L’écriture de La Dama Boba est fine, drôle et pertinente, et l’on sait gré à Justine Heynemann d’avoir mis en scène ce texte pour nous faire redécouvrir ce grand auteur du Siècle d’Or espagnol.
L’adaptation de Justine Heynemann accentue volontiers la part hispanique et caricaturale de la pièce afin de nous faire rire. Certes, la teneur philosophique y perd un peu de sa puissance mais la trame est si amusante et c’est si bien interprété que l’on se laisse volontiers porter.
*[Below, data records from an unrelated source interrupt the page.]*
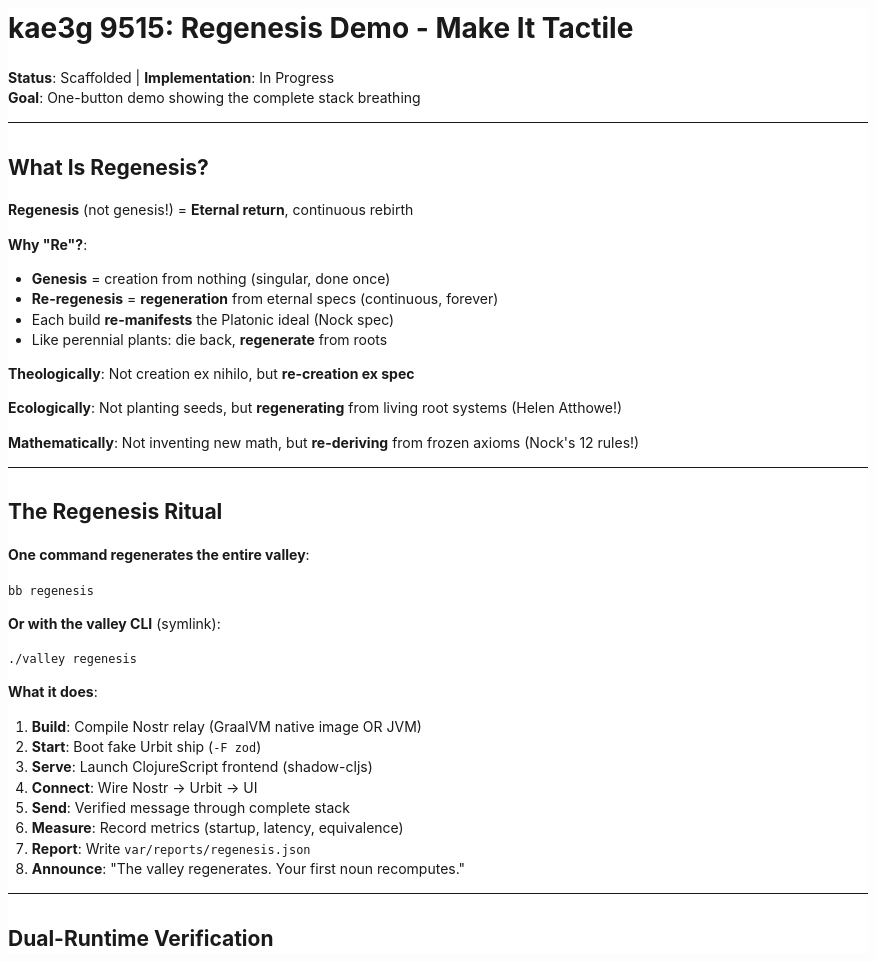 # kae3g 9515: Regenesis Demo - Make It Tactile

**Status**: Scaffolded | **Implementation**: In Progress  
**Goal**: One-button demo showing the complete stack breathing

---

## What Is Regenesis?

**Regenesis** (not genesis!) = **Eternal return**, continuous rebirth

**Why "Re"?**:
- **Genesis** = creation from nothing (singular, done once)
- **Re-regenesis** = **regeneration** from eternal specs (continuous, forever)
- Each build **re-manifests** the Platonic ideal (Nock spec)
- Like perennial plants: die back, **regenerate** from roots

**Theologically**: Not creation ex nihilo, but **re-creation ex spec**

**Ecologically**: Not planting seeds, but **regenerating** from living root systems (Helen Atthowe!)

**Mathematically**: Not inventing new math, but **re-deriving** from frozen axioms (Nock's 12 rules!)

---

## The Regenesis Ritual

**One command regenerates the entire valley**:

```bash
bb regenesis
```

**Or with the valley CLI** (symlink):
```bash
./valley regenesis
```

**What it does**:
1. **Build**: Compile Nostr relay (GraalVM native image OR JVM)
2. **Start**: Boot fake Urbit ship (`-F zod`)
3. **Serve**: Launch ClojureScript frontend (shadow-cljs)
4. **Connect**: Wire Nostr → Urbit → UI
5. **Send**: Verified message through complete stack
6. **Measure**: Record metrics (startup, latency, equivalence)
7. **Report**: Write `var/reports/regenesis.json`
8. **Announce**: "The valley regenerates. Your first noun recomputes."

---

## Dual-Runtime Verification
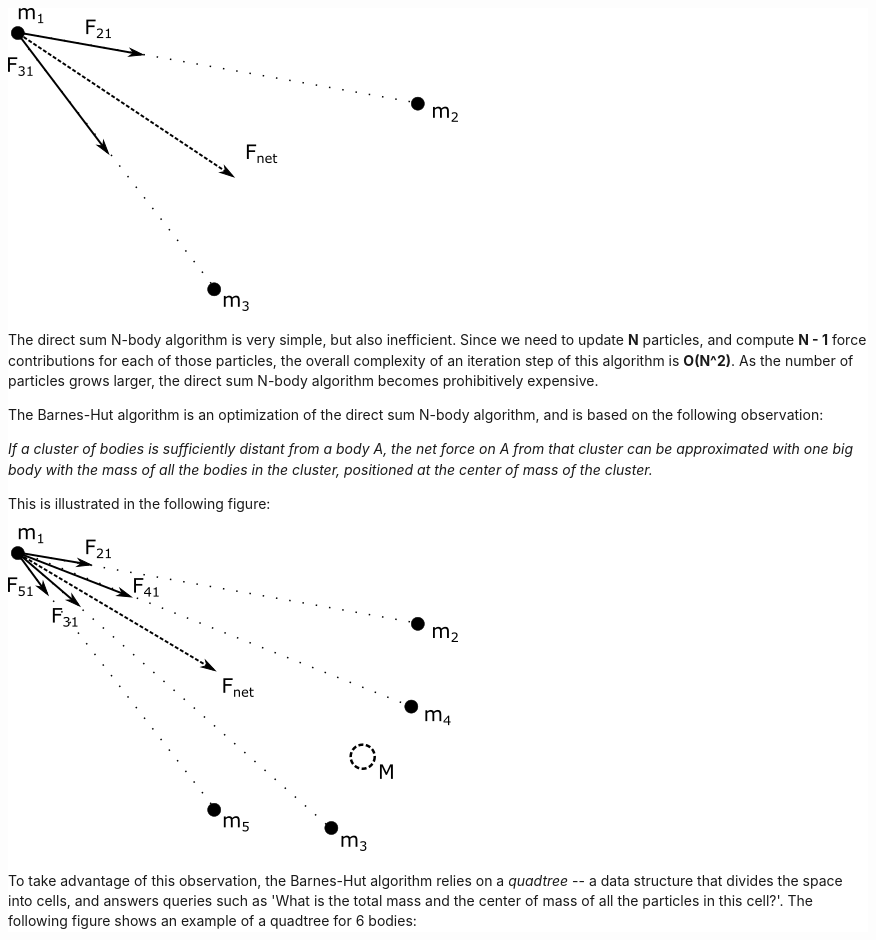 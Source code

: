 ![img](net-force.png)

The direct sum N-body algorithm is very simple, but also inefficient. Since we need to update **N** particles, and compute **N - 1** force contributions for each of those particles, the overall complexity of an iteration step of this algorithm is **O(N^2)**. As the number of particles grows larger, the direct sum N-body algorithm becomes prohibitively expensive.

The Barnes-Hut algorithm is an optimization of the direct sum N-body algorithm, and is based on the following observation:

*If a cluster of bodies is sufficiently distant from a body A, the net force on A from that cluster can be approximated with one big body with the mass of all the bodies in the cluster, positioned at the center of mass of the cluster.*

This is illustrated in the following figure:



![img](observation.png)

To take advantage of this observation, the Barnes-Hut algorithm relies on a *quadtree* -- a data structure that divides the space into cells, and answers queries such as 'What is the total mass and the center of mass of all the particles in this cell?'. The following figure shows an example of a quadtree for 6 bodies:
Nise et Finéa : deux coeurs à prendre
Dans le rôle de Nise l’Érudite, la comédienne Sol Espeche joue avec grâce et prestance les intellos. Derrière son air pédant et sa mine hautaine, cette jeune bourgeoise brule cependant d’amour pour Laurencio, un crève la faim prêt à la troquer contre meilleure fortune. Lorsqu’elle apprend que ce dernier courtise sa propre soeur, la jalousie la gagne : la sage Nise perd alors toute sa contenance et c’est un plaisir de voir Sol Espeche se transformer sur scène en une furie sensuelle et possessive.
A ses côtés, Roxanne Roux se pose en pauvre rivale dans le rôle de la cadette, Finéa. Perchée sur des talons de douze centimètres et affublée d’une robe rose bonbon, elle incarne les idiotes à ravir. L’oeil hagard et la parole absurde, cette charmante cruche ne parvient pas à apprendre l’alphabet et croit dur comme fer qu’elle doit épouser un homme tronc ! Cependant, grâce à l’amour qu’elle va soudainement porter envers Laurencio, sa sottise va peu à peu se dissiper et laisser paraitre une fort belle personne.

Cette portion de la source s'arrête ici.